Earlier in the day Australian dollars advance against the greenback was trimmed after HSBC Holdings Plc and Markit Economics reported that their Purchasing Managers Index (PMI) for China slowed down to a reading of 50.9 in December from 52.5 in November. However, the result still pointed to expansion in the sector of services. This report is of certain relevance for the Aussie, because China is Australias largest export market.
“Despite the moderation of the headline China Services PMI index, which reflected slower new business growth, labor market conditions improved for the fourth month in a row. We expect the steady expansion of manufacturing sectors to lend support to service sector growth. Moreover, the implementation of reforms such as lowering the entry barriers for private business in service sectors and the expanded VAT reforms should help to revitalize service sectors in the year ahead”, said HSBC chief China economist Qu Hongbin, cited by Investing.com.

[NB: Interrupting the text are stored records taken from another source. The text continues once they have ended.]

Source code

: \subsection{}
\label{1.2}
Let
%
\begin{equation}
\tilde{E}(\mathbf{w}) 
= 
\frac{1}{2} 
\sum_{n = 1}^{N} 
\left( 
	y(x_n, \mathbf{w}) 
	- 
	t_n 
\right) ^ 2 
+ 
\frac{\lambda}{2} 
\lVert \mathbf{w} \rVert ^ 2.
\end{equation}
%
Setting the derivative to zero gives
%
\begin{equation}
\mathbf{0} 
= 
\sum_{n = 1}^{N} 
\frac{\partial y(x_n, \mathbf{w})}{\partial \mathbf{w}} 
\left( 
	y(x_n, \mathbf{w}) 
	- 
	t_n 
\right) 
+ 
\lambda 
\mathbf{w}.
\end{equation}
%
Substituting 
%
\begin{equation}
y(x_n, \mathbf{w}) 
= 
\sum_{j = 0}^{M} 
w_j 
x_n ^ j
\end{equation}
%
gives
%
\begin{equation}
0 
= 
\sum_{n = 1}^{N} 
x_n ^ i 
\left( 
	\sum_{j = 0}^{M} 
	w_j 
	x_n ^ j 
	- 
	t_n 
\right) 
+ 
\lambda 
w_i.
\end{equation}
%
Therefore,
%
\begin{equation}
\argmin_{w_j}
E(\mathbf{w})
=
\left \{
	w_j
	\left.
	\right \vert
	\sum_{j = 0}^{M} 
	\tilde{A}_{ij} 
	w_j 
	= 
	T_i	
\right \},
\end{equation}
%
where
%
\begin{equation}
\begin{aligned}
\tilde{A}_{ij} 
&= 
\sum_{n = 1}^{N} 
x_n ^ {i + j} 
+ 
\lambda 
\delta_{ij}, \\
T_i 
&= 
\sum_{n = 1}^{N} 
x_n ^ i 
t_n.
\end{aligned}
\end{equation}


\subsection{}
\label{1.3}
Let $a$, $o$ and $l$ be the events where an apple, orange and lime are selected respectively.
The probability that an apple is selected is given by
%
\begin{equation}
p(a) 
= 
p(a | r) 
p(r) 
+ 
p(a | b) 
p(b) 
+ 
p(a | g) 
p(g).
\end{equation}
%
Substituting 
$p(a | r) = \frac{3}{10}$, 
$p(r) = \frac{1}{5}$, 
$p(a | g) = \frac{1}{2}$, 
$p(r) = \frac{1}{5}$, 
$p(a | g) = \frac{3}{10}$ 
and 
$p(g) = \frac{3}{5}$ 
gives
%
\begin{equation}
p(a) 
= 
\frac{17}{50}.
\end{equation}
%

At the same time, the Australian Industry Group (AIG) said on Monday that its Performance of Services Index for Australia slid to the lowest level since August 2013 in December. The index came in at a reading of 46.1, following a reading of 48.9 in November. AIG Chief Executive, Innes Willox, stated that if nations sector of services does not recover rapidly, pressure will build on the Reserve Bank of Australia to reduce its benchmark interest rate further, while the goal of fiscal consolidation may appear to be more difficult to achieve in the shorter-term.
However, traders saw a 6% probability that the Reserve Bank of Australia will cut borrowing costs at its next policy meeting in February, while a month ago the odds of such a move were 18%.
The deficit on Australias trade balance probably narrowed to 0.250 billion AUD in November from a deficit of 0.529 billion AUD in October, according to the median estimate of experts. The Australian Bureau of Statistics is to release the official figures tomorrow.
The yield on Australian 10-year government bonds rose three basis points, or 0.03 percentage point, to reach 4.38%, or the highest level since December 10th, as traders trimmed their bets that the Reserve Bank of Australia (RBA) would reduce its benchmark interest rate from an already record-low level of 2.50%.
Meanwhile, activity in the US sector of services probably increased, with the corresponding PMI rising to a reading of 54.5 in December from 53.9 in the preceding month. The Institute for Supply Management (ISM) will reveal the official data at 15:00 GMT today. A better-than-projected reading would certainly provide support to greenbacks demand.
Elsewhere, the Australian currency was gaining against the euro, with EUR/AUD cross down 0.26% on a daily basis to trade at 1.5159 at 7:50 GMT. AUD/NZD pair was advancing 0.26% to trade at 1.0838 at 7:50 GMT.